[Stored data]
╔══

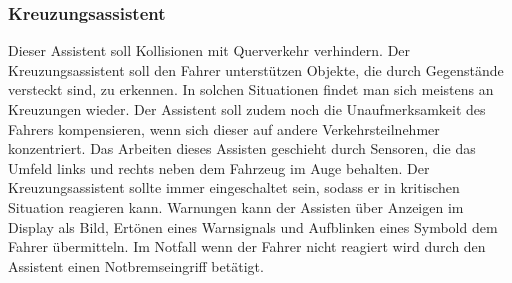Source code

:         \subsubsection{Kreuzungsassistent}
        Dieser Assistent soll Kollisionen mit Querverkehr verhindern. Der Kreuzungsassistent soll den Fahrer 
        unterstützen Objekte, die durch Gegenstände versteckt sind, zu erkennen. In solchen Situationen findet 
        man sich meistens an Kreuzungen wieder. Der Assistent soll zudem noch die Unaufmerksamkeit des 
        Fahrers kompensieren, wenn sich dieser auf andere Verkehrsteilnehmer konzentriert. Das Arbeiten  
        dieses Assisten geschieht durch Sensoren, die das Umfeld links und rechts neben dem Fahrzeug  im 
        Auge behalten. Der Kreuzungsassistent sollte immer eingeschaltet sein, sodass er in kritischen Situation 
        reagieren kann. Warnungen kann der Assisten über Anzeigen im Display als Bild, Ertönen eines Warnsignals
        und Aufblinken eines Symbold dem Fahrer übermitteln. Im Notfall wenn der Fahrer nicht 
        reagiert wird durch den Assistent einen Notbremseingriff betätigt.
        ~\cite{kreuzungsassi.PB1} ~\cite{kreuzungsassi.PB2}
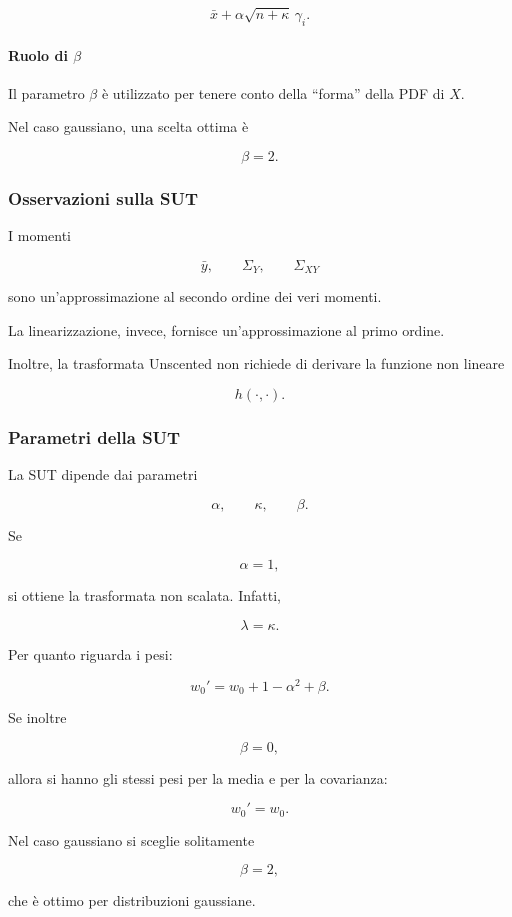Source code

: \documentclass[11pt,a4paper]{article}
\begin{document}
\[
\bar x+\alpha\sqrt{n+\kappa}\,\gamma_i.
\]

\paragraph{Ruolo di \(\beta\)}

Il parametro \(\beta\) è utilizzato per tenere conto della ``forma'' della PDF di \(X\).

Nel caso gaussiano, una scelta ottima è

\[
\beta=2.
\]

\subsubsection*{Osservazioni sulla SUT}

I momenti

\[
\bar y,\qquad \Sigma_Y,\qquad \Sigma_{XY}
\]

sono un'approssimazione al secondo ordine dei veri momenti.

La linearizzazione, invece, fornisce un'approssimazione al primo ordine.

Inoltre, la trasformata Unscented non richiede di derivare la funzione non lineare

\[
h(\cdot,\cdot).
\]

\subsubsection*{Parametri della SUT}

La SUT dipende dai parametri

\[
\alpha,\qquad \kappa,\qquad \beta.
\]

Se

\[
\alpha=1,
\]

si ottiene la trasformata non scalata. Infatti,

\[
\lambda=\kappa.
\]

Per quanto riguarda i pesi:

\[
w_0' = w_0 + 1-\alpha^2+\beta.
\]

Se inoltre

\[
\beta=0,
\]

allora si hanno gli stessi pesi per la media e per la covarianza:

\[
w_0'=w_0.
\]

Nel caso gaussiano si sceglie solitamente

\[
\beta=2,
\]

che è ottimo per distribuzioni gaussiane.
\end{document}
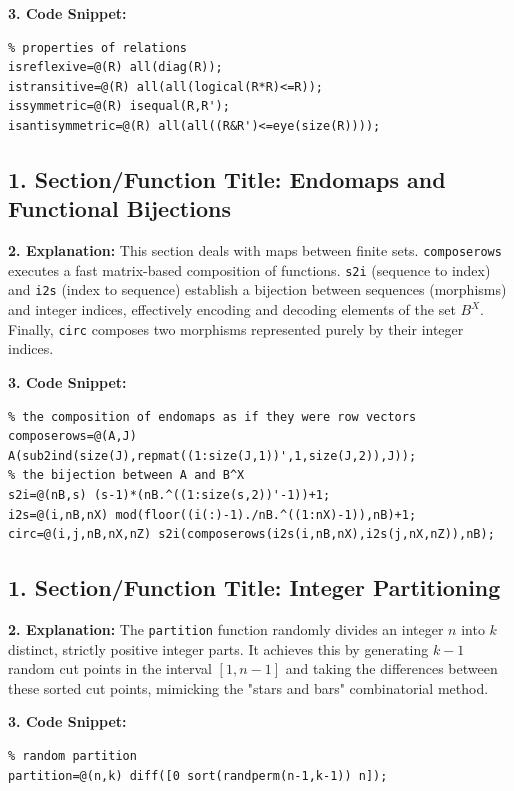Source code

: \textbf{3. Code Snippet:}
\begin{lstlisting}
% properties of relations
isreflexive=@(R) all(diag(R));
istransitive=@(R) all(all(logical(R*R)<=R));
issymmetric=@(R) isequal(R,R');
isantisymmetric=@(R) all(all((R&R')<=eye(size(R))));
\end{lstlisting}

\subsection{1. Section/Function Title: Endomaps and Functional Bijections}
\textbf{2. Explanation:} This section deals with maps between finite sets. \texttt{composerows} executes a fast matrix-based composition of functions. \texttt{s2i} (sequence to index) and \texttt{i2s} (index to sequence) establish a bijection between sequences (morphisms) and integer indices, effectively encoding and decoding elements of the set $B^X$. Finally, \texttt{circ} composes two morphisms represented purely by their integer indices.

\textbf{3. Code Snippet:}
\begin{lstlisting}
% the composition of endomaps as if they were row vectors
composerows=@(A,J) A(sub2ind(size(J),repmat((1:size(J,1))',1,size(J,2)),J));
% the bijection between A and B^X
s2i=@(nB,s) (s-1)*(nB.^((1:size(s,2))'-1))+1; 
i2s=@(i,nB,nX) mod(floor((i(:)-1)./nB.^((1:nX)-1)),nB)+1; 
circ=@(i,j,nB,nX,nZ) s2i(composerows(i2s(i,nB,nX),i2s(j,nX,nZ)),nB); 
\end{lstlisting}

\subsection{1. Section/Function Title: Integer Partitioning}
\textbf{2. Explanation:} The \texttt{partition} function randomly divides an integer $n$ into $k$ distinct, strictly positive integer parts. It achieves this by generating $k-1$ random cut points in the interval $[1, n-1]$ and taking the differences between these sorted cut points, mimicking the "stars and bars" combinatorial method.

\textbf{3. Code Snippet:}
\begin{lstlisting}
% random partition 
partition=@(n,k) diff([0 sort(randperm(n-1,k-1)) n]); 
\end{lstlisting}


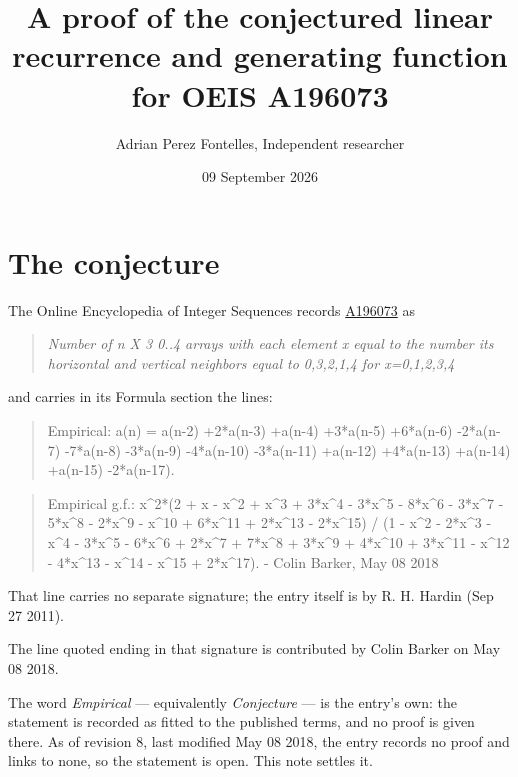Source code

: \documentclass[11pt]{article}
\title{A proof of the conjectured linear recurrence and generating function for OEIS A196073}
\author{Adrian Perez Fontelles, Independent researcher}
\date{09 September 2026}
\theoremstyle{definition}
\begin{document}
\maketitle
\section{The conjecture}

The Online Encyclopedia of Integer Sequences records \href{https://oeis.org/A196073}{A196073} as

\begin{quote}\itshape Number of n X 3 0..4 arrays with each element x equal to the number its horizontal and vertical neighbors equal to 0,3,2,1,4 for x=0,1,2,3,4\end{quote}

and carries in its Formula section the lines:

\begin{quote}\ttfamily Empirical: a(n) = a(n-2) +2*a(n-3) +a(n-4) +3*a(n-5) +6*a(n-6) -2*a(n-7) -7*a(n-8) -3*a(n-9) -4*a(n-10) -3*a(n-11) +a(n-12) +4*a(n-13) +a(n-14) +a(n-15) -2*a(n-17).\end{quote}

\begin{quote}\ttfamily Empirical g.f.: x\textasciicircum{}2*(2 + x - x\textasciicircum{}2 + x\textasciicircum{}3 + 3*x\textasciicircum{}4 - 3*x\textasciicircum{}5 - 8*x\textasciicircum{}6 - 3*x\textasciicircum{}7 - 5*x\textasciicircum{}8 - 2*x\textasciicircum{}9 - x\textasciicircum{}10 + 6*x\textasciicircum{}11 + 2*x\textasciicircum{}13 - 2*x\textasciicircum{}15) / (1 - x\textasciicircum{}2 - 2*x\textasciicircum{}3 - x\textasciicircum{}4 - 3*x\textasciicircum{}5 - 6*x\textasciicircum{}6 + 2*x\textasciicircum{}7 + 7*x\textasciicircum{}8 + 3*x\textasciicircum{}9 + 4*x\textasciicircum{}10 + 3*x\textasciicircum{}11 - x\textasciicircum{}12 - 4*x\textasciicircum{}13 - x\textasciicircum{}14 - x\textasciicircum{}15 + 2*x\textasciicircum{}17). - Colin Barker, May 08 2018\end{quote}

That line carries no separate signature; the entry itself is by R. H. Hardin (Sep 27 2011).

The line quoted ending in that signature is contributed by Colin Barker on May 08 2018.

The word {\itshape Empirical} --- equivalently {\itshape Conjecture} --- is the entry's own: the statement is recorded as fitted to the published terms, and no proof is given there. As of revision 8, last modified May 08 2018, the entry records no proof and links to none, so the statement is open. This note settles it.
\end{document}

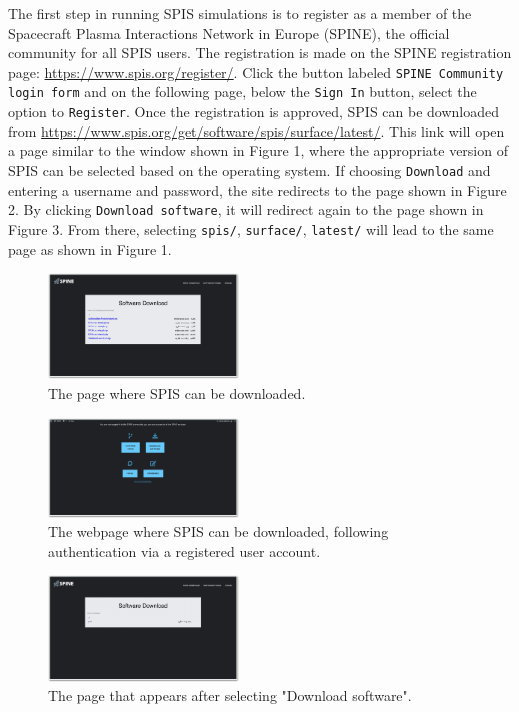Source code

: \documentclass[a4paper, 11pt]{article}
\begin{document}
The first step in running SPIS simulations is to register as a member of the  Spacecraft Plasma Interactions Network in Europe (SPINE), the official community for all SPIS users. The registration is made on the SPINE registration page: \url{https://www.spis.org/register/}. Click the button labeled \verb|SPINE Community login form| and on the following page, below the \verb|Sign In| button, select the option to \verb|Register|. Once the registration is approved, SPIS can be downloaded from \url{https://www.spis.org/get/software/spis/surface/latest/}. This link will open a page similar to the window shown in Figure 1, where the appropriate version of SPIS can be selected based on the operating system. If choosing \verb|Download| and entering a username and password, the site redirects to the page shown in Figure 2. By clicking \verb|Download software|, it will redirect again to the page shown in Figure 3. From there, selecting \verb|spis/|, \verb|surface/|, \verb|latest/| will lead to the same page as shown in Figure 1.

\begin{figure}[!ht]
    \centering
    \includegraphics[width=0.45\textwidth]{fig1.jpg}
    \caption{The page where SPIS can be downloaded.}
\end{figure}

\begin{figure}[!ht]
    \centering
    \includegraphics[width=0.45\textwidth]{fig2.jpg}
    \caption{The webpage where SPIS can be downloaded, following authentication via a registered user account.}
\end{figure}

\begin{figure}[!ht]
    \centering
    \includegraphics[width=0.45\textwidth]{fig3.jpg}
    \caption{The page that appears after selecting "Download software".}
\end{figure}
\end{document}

╚══

-- TASK STATEMENT --
Copy nothing but the lines from the top of the data down to the line containing "Il parametro \(\beta\)", and leave the pictures out.

-- OUTPUT BELOW --
Source code

:         \subsubsection{Kreuzungsassistent}
        Dieser Assistent soll Kollisionen mit Querverkehr verhindern. Der Kreuzungsassistent soll den Fahrer 
        unterstützen Objekte, die durch Gegenstände versteckt sind, zu erkennen. In solchen Situationen findet 
        man sich meistens an Kreuzungen wieder. Der Assistent soll zudem noch die Unaufmerksamkeit des 
        Fahrers kompensieren, wenn sich dieser auf andere Verkehrsteilnehmer konzentriert. Das Arbeiten  
        dieses Assisten geschieht durch Sensoren, die das Umfeld links und rechts neben dem Fahrzeug  im 
        Auge behalten. Der Kreuzungsassistent sollte immer eingeschaltet sein, sodass er in kritischen Situation 
        reagieren kann. Warnungen kann der Assisten über Anzeigen im Display als Bild, Ertönen eines Warnsignals
        und Aufblinken eines Symbold dem Fahrer übermitteln. Im Notfall wenn der Fahrer nicht 
        reagiert wird durch den Assistent einen Notbremseingriff betätigt.
        ~\cite{kreuzungsassi.PB1} ~\cite{kreuzungsassi.PB2}
Source code

: \documentclass[11pt,a4paper]{article}
\begin{document}
\[
\bar x+\alpha\sqrt{n+\kappa}\,\gamma_i.
\]

\paragraph{Ruolo di \(\beta\)}

Il parametro \(\beta\) è utilizzato per tenere conto della ``forma'' della PDF di \(X\).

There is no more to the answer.